CHAPTER XXII.

A CHANCE OF ESCAPE LOST.

A week slipped away: I visited Francesca every morning, and saw, with pleasure, the bloom returning to her faded cheek, and the lustre to her sunken eye: yet I spoke not of the dispensation, while there was the least chance of a miscarriage; knowing that she was too weak to stand many alternate shocks of grief and joy.

Notwithstanding the gracious manner and winning kindness and hospitality of the cardinal—who appeared to possess that charm hereditary in his family, by which he gained the hearts of all who knew him—I was impatient to deliver at Crotona the despatches with which I was entrusted; to fling aside the slovenly cassock, and don, once more, my smart uniform. I grew heartily tired of the disguise, when its novelty passed away; and bestowed many a most unpriestly malison on its ample skirt, when it impeded me in walking.

One evening Catanio came to me in a hurry, saying "his Majesty wished to see me without a moment's delay:" he was most scrupulously exact in styling him thus.

I found the cardinal seated on a lofty terrace, where he usually passed the evening, enjoying the beauty of the prospect and coolness of the air.

"Sir," said he, "a path is just opened for your escape, and you have an opportunity which may never occur again. The British ship I mentioned to you is again off the coast, and a boatman will take you on board after dusk. There are no French gun-boats in the gulf, therefore you can escape in perfect safety."

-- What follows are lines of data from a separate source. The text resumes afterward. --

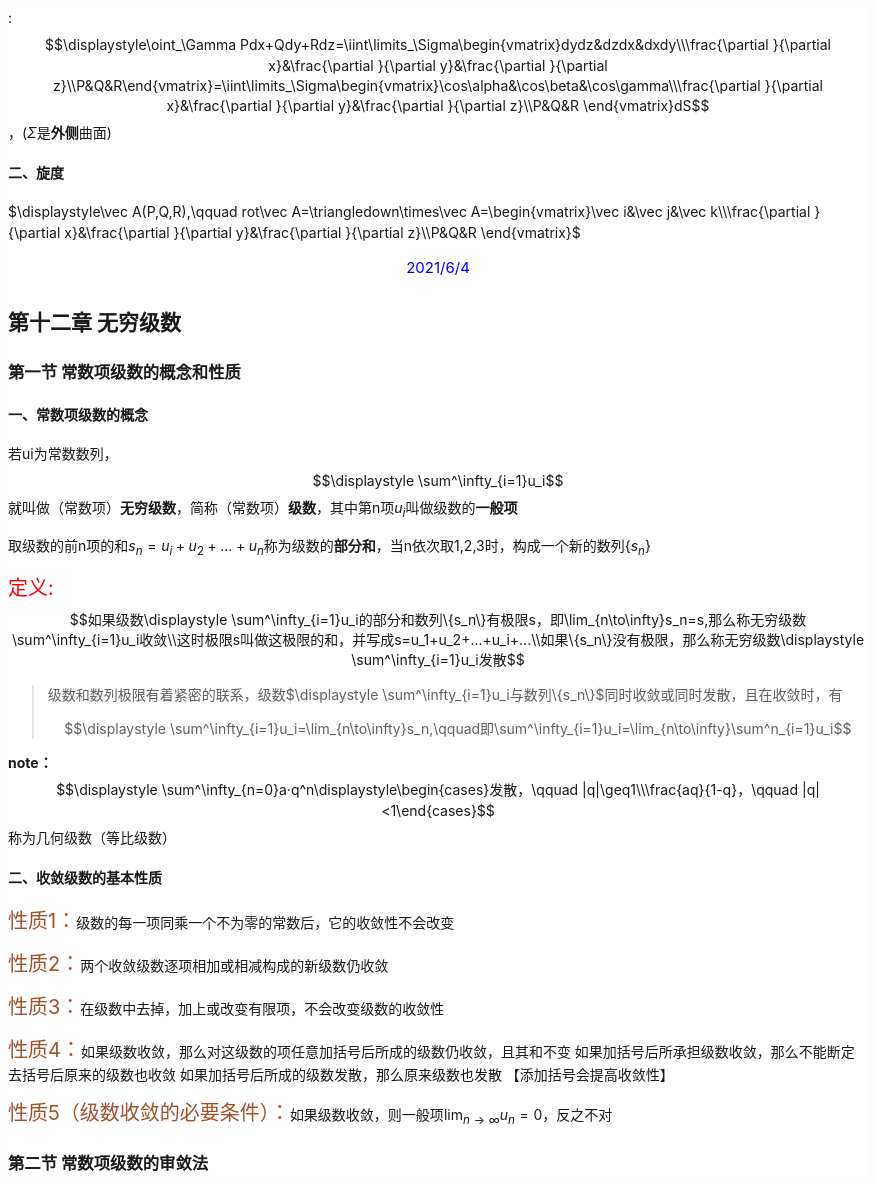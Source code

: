 :$$\displaystyle\oint_\Gamma Pdx+Qdy+Rdz=\iint\limits_\Sigma\begin{vmatrix}dydz&dzdx&dxdy\\\frac{\partial }{\partial x}&\frac{\partial }{\partial y}&\frac{\partial }{\partial z}\\P&Q&R\end{vmatrix}=\iint\limits_\Sigma\begin{vmatrix}\cos\alpha&\cos\beta&\cos\gamma\\\frac{\partial }{\partial x}&\frac{\partial }{\partial y}&\frac{\partial }{\partial z}\\P&Q&R \end{vmatrix}dS$$，($\Sigma$是**外侧**曲面)

#### 二、旋度

$\displaystyle\vec A(P,Q,R),\qquad rot\vec A=\triangledown\times\vec A=\begin{vmatrix}\vec i&\vec j&\vec k\\\frac{\partial }{\partial x}&\frac{\partial }{\partial y}&\frac{\partial }{\partial z}\\P&Q&R \end{vmatrix}$



<center><span style='color:blue;font-size:15px'>2021/6/4</span></center>

## 第十二章 无穷级数

### 第一节 常数项级数的概念和性质

#### 一、常数项级数的概念

若ui为常数数列，$$\displaystyle \sum^\infty_{i=1}u_i$$就叫做（常数项）**无穷级数**，简称（常数项）**级数**，其中第n项$u_i$叫做级数的**一般项**

取级数的前n项的和$s_n=u_i+u_2+...+u_n$称为级数的**部分和**，当n依次取1,2,3时，构成一个新的数列{$s_n$}

<span style='color:red;font-size:20px'>定义:</span> $$如果级数\displaystyle \sum^\infty_{i=1}u_i的部分和数列\{s_n\}有极限s，即\lim_{n\to\infty}s_n=s,那么称无穷级数\sum^\infty_{i=1}u_i收敛\\这时极限s叫做这极限的和，并写成s=u_1+u_2+...+u_i+...\\如果\{s_n\}没有极限，那么称无穷级数\displaystyle \sum^\infty_{i=1}u_i发散$$

>级数和数列极限有着紧密的联系，级数$\displaystyle \sum^\infty_{i=1}u_i与数列\{s_n\}$同时收敛或同时发散，且在收敛时，有
>
>$$\displaystyle \sum^\infty_{i=1}u_i=\lim_{n\to\infty}s_n,\qquad即\sum^\infty_{i=1}u_i=\lim_{n\to\infty}\sum^n_{i=1}u_i$$

**note：**$$\displaystyle \sum^\infty_{n=0}a·q^n\displaystyle\begin{cases}发散，\qquad |q|\geq1\\\frac{aq}{1-q}，\qquad |q|<1\end{cases}$$称为几何级数（等比级数）

#### 二、收敛级数的基本性质

<span style='color:sienna;font-size:20px'>性质1：</span>级数的每一项同乘一个不为零的常数后，它的收敛性不会改变

<span style='color:sienna;font-size:20px'>性质2：</span>两个收敛级数逐项相加或相减构成的新级数仍收敛

<span style='color:sienna;font-size:20px'>性质3：</span>在级数中去掉，加上或改变有限项，不会改变级数的收敛性

<span style='color:sienna;font-size:20px'>性质4：</span>如果级数收敛，那么对这级数的项任意加括号后所成的级数仍收敛，且其和不变
如果加括号后所承担级数收敛，那么不能断定去括号后原来的级数也收敛
如果加括号后所成的级数发散，那么原来级数也发散
【添加括号会提高收敛性】

<span style='color:sienna;font-size:20px'>性质5（级数收敛的必要条件）：</span>如果级数收敛，则一般项$\displaystyle \lim_{n\to\infty}u_n=0$，反之不对



### 第二节 常数项级数的审敛法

While he spoke, a frigate hove in sight: she was clearing a point of land, over which her topsails were glittering in the light of the setting sun; which was then gilding the glassy waters of the gulf, and reddening, with its last rays, the surrounding shore. It was the Amphion: her bellying canvass shone white as snow, as she rounded the promontory, and the evening wind unrolled the bright scarlet standard at her mizzen peak: that standard which a Briton never hails with such joyous pride as when it waves in the breeze of a foreign clime. Gracefully the beautiful frigate came on, with the white foam curling under her bows and rolling past her swelling sides, from which thirty-six pieces of cannon protruded through the port-holes; and we could discern the long flush line of her gun-deck crowded with men.

A smart American ship, which had probably been blown up the gulf by the late storm, passed at a short distance on the opposite tack, showing her stripes and stars. Scarcely had she cleared the Amphion's quarter, when a puff of white smoke curled from it, and a gun-shot whistled across her fore-foot, skimming the water beyond. The Americans immediately took this rough hint, and lowered their topsails to our flag—a good old custom of ocean homage, which of late years has been disused.

"For what reason has the frigate fired on the poor merchantman?" asked the cardinal.